» YOUR OBJECTIVE
Below are the records; pull every line that includes "path".

[Data extracted from a collection]
Start of Block

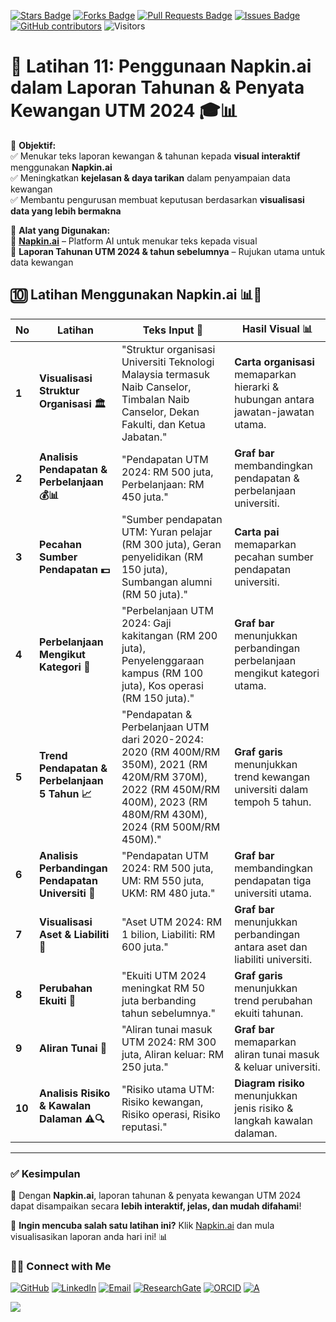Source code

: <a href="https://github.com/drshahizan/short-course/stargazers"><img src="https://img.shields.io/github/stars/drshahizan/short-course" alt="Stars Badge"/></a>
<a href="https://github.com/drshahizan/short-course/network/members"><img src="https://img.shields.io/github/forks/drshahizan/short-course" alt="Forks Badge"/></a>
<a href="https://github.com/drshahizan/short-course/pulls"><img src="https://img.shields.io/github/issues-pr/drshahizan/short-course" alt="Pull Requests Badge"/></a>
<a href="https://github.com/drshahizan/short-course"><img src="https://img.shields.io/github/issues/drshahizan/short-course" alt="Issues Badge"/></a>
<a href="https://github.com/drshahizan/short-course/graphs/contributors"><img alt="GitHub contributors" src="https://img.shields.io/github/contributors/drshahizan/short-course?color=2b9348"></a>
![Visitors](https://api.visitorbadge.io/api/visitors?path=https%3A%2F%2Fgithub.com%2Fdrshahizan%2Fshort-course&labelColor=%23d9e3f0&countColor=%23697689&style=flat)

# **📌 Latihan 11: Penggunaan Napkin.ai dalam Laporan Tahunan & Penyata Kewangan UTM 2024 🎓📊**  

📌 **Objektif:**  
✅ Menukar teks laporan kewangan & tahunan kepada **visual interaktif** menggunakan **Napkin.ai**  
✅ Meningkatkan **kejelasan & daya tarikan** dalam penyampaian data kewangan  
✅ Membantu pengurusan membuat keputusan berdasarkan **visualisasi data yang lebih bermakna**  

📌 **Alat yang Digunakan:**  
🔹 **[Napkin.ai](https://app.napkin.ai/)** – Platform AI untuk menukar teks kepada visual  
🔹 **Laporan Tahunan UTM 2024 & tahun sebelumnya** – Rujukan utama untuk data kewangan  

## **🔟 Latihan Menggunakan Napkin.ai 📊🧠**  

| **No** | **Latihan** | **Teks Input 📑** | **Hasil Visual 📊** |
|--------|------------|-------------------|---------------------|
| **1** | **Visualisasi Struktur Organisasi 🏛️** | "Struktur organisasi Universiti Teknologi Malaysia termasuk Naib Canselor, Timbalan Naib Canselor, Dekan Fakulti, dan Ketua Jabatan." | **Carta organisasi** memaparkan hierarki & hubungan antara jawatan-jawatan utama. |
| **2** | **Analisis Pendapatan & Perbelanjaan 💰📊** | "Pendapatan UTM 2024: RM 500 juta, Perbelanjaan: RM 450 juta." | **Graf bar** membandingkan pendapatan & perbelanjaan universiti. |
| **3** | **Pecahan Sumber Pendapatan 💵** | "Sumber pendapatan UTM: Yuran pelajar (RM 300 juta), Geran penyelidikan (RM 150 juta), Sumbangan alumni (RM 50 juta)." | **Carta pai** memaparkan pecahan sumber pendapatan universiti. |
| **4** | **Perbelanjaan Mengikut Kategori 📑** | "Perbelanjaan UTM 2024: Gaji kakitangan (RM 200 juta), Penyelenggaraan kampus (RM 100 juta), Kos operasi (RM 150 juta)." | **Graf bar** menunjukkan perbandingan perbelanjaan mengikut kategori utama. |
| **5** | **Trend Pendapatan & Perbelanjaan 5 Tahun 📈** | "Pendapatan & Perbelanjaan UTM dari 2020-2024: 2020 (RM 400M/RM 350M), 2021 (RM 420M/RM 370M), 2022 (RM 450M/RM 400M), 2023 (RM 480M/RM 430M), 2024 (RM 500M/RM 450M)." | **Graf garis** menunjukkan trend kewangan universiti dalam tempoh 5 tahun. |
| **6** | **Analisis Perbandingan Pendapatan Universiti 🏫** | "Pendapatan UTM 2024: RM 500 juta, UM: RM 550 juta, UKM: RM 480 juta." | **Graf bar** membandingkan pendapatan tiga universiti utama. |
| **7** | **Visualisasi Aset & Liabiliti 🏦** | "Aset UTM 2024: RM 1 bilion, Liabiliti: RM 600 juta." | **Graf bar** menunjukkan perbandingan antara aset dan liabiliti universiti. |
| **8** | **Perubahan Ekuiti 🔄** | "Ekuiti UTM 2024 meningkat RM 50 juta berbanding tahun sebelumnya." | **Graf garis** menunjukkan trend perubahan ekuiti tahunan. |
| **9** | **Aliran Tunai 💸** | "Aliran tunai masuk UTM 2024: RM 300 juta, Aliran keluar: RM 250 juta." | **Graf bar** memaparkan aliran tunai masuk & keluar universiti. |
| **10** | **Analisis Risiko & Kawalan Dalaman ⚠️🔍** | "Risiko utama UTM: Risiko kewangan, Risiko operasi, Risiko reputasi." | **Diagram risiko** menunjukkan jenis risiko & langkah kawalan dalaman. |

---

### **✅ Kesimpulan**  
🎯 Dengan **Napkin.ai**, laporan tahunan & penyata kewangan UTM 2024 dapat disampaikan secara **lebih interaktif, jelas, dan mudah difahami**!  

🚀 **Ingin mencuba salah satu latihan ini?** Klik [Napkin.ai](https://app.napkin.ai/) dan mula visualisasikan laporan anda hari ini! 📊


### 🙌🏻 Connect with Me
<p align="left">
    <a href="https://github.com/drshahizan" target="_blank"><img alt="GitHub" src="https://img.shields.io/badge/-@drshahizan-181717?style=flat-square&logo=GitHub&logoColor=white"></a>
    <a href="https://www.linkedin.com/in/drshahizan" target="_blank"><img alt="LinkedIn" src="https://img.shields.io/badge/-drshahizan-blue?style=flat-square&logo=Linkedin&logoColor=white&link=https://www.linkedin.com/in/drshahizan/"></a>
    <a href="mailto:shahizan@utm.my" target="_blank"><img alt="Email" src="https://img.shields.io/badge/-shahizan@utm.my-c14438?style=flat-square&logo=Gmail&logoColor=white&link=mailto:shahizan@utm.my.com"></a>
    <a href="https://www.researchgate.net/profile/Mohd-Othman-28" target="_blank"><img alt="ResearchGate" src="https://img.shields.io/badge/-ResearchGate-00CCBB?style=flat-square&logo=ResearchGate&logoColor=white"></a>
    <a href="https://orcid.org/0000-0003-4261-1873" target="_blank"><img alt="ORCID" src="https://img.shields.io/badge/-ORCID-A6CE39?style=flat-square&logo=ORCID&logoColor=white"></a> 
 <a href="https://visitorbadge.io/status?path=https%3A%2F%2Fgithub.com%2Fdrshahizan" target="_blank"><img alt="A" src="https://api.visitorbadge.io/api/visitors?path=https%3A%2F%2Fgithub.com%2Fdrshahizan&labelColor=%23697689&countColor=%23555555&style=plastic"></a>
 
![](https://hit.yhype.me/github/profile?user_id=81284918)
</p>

End of Block
Start of Block

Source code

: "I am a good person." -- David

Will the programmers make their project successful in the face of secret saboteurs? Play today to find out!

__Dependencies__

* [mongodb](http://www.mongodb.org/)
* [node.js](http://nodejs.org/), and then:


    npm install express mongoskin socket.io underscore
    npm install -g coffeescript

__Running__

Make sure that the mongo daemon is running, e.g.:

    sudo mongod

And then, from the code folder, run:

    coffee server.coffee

End of Block
Start of Block

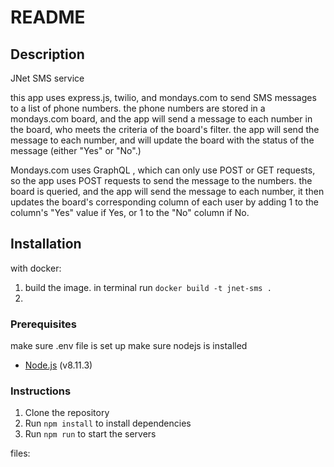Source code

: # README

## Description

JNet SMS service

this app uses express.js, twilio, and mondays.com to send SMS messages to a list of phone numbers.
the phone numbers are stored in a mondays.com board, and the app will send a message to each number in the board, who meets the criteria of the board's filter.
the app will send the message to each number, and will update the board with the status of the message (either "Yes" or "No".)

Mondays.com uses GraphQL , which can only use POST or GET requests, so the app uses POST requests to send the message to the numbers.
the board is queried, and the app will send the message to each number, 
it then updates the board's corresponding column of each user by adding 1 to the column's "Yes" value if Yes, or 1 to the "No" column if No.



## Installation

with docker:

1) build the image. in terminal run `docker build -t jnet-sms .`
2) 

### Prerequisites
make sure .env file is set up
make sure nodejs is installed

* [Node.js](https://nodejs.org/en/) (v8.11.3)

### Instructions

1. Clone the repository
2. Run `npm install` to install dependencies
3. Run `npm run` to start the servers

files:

End of Block

» FINAL ANSWER
![Visitors](https://api.visitorbadge.io/api/visitors?path=https%3A%2F%2Fgithub.com%2Fdrshahizan%2Fshort-course&labelColor=%23d9e3f0&countColor=%23697689&style=flat)
 <a href="https://visitorbadge.io/status?path=https%3A%2F%2Fgithub.com%2Fdrshahizan" target="_blank"><img alt="A" src="https://api.visitorbadge.io/api/visitors?path=https%3A%2F%2Fgithub.com%2Fdrshahizan&labelColor=%23697689&countColor=%23555555&style=plastic"></a>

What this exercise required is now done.